Immigrant rights groups, advocating for DACA, the program that allows youths brought to the country illegally as children to be shielded from deportation, rally in Phoenix Monday.
Immigrant rights groups, advocating for DACA, the program that allows youths brought to the country illegally as children to be shielded from deportation, rally in Phoenix Monday. Credit: ap photo

WASHINGTON — Midday protests. Urgent pleas. Furious campaigning. A president torn.

President Donald Trump stood at the center of a frantic lobbying campaign Friday as he neared a decision on the fate of hundreds of thousands of young people brought into the country illegally as children.

After months of dragging his feet, the president on Tuesday will announce his plans for the Deferred Action for Childhood Arrivals program, or DACA, which has given nearly 800,000 young immigrants the ability to work legally in the country and a reprieve from deportation.

Despite his fiery pledges during the presidential campaign to end the program, Trump has spent the last week mulling his choices, going over his options again and again, according to several people with knowledge of the deliberations. The people spoke on condition of anonymity in order to discuss private conversations.

“I think that this isn’t a decision that the president takes lightly and he’s taking time and diligent effort to make sure that he goes through every bit of the process,” White House press secretary Sarah Huckabee Sanders said Friday. “I think the decision itself is weighing on him, certainly.”

At the same time, House Speaker Paul Ryan and a number of other legislators are urging the president to hold off on scrapping the program to give them time to come up with a legislative solution to protect those now covered by the program.

“These are kids who know no other country, who are brought here by their parents and don’t know another home. And so I really do believe that there needs to be a legislative solution,” Ryan told Wisconsin radio station WCLO.

Republican Sen.
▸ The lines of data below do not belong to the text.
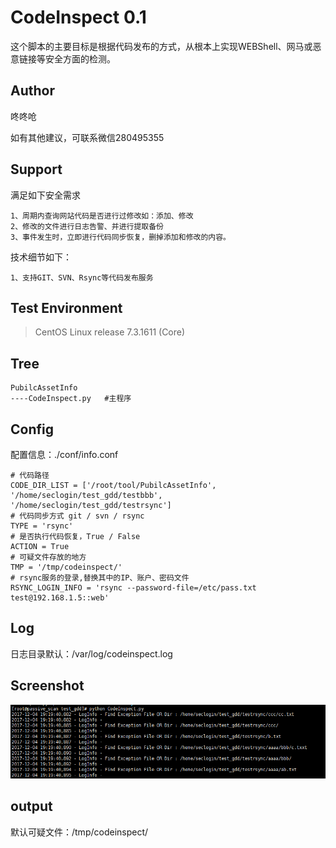 # CodeInspect 0.1

这个脚本的主要目标是根据代码发布的方式，从根本上实现WEBShell、网马或恶意链接等安全方面的检测。

## Author ##
咚咚呛 

如有其他建议，可联系微信280495355

## Support ##

满足如下安全需求

	1、周期内查询网站代码是否进行过修改如：添加、修改
	2、修改的文件进行日志告警、并进行提取备份
	3、事件发生时，立即进行代码同步恢复，删掉添加和修改的内容。

技术细节如下：

	1、支持GIT、SVN、Rsync等代码发布服务


## Test Environment ##

>CentOS Linux release 7.3.1611 (Core)

## Tree ##

	PubilcAssetInfo
	----CodeInspect.py   #主程序
	

## Config ##

配置信息：./conf/info.conf

	# 代码路径
	CODE_DIR_LIST = ['/root/tool/PubilcAssetInfo', '/home/seclogin/test_gdd/testbbb', '/home/seclogin/test_gdd/testrsync']
	# 代码同步方式 git / svn / rsync
	TYPE = 'rsync'
	# 是否执行代码恢复，True / False
	ACTION = True
	# 可疑文件存放的地方
	TMP = '/tmp/codeinspect/'
	# rsync服务的登录,替换其中的IP、账户、密码文件
	RSYNC_LOGIN_INFO = 'rsync --password-file=/etc/pass.txt test@192.168.1.5::web'

## Log ##

日志目录默认：/var/log/codeinspect.log


## Screenshot ##

![Screenshot](pic/111.png)

## output ##

默认可疑文件：/tmp/codeinspect/
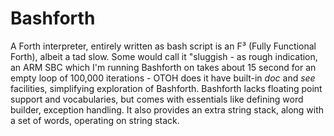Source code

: # Bashforth
A Forth interpreter, entirely written as bash script is an F³ (Fully Functional Forth), albeit a tad slow.
Some would call it "sluggish - as rough indication, an ARM SBC which I'm running Bashforth on takes about 15 second
for an empty loop of 100,000 iterations - OTOH does it have built-in _doc_ and _see_ facilities, simplifying
exploration of Bashforth.
Bashforth lacks floating point support and vocabularies, but comes with essentials like defining word builder,
exception handling. It also provides an extra string stack, along with a set of words, operating on string stack.

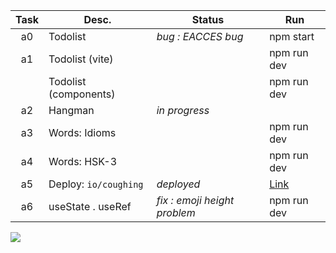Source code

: | Task  | Desc.                 | Status                | Run            |
|:-----:|-----------------------|-----------------------|----------------|
| a0    | Todolist              | _bug : EACCES bug_    | npm start
| a1    | Todolist (vite)       |                       | npm run dev 
|&#8203;| Todolist (components) |                       | npm run dev
| a2    | Hangman               | _in progress_         |
| a3    | Words: Idioms         |                       | npm run dev 
| a4    | Words: HSK-3          |                       | npm run dev
| a5    | Deploy: `io/coughing` | _deployed_            | [Link](https://nuoxoxo.github.io/coughing)
| a6    | useState . useRef     | _fix : emoji height problem_ | npm run dev

![](https://i.imgur.com/Vi97P6T.jpg)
Orrin Hatch of Utah also urged Trump not to revoke former President Barack Obama’s efforts to protect “individuals who entered our country unlawfully as children through no fault of their own and who have built their lives here.”

Pushing the debate over to Congress would add immigration, long a third-rail issue in Washington, to an already packed fall congressional agenda that includes must-pass measures to raise the debt ceiling, shape the federal budget and provide hurricane relief funding.

Republican leaders have worried that Trump would rescind legal status for the so-called dreamers since his first day in office. Some congressional GOP lawmakers spent Inauguration Day urgently trying to reach senior White House officials about the matter after hearing rumors that Trump could roll back the deportation protections as one of his first moves.

Trump had railed against the Obama program during the presidential campaign, slamming it as an illegal “amnesty” that he would immediately end.

Instead, the new president left the protections in place, overruling top advisers including former chief strategist Steve Bannon and policy aide Stephen Miller. The advisers continued to press the matter occasionally in recent months, but Trump always put off the decision for another time.

Many DACA advocates still expect the president to announce, in the end, that he will stop the issuance of new work permits under the program, effectively phasing it out over the coming months. One person familiar with the White House discussions said the president was expected to take that route. But the person said the president was looking for ways to soften the blow, such as ending the program at a future date to give Congress time to come up with alternative protection.